HOW TO COMPLETE THIS TASK —
After locating the line with "However, the experimentally" in the data that follows, return it and every later line exactly, up to and including the line with "agreement with experiments.".

[Stored data]
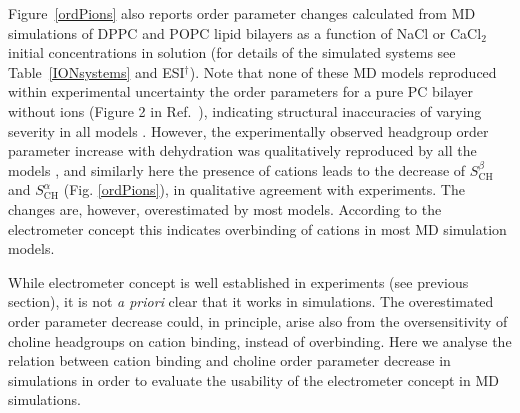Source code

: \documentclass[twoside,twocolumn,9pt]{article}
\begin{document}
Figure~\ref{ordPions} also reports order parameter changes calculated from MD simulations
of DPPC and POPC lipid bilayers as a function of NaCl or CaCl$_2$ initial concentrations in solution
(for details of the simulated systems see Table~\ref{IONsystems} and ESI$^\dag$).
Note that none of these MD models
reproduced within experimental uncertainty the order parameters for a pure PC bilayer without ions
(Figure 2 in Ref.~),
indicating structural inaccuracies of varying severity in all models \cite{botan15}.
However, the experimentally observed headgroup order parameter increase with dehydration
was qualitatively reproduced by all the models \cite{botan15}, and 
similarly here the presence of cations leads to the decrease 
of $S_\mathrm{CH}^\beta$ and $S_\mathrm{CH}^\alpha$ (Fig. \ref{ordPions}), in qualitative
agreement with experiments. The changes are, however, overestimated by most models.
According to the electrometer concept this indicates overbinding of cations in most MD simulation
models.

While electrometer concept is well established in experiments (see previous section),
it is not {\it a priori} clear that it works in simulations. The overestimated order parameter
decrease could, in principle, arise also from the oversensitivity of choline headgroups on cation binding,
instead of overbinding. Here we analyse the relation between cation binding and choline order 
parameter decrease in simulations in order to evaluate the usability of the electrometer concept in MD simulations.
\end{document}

EXERCISE RESULT —
However, the experimentally observed headgroup order parameter increase with dehydration
was qualitatively reproduced by all the models \cite{botan15}, and 
similarly here the presence of cations leads to the decrease 
of $S_\mathrm{CH}^\beta$ and $S_\mathrm{CH}^\alpha$ (Fig. \ref{ordPions}), in qualitative
agreement with experiments. The changes are, however, overestimated by most models.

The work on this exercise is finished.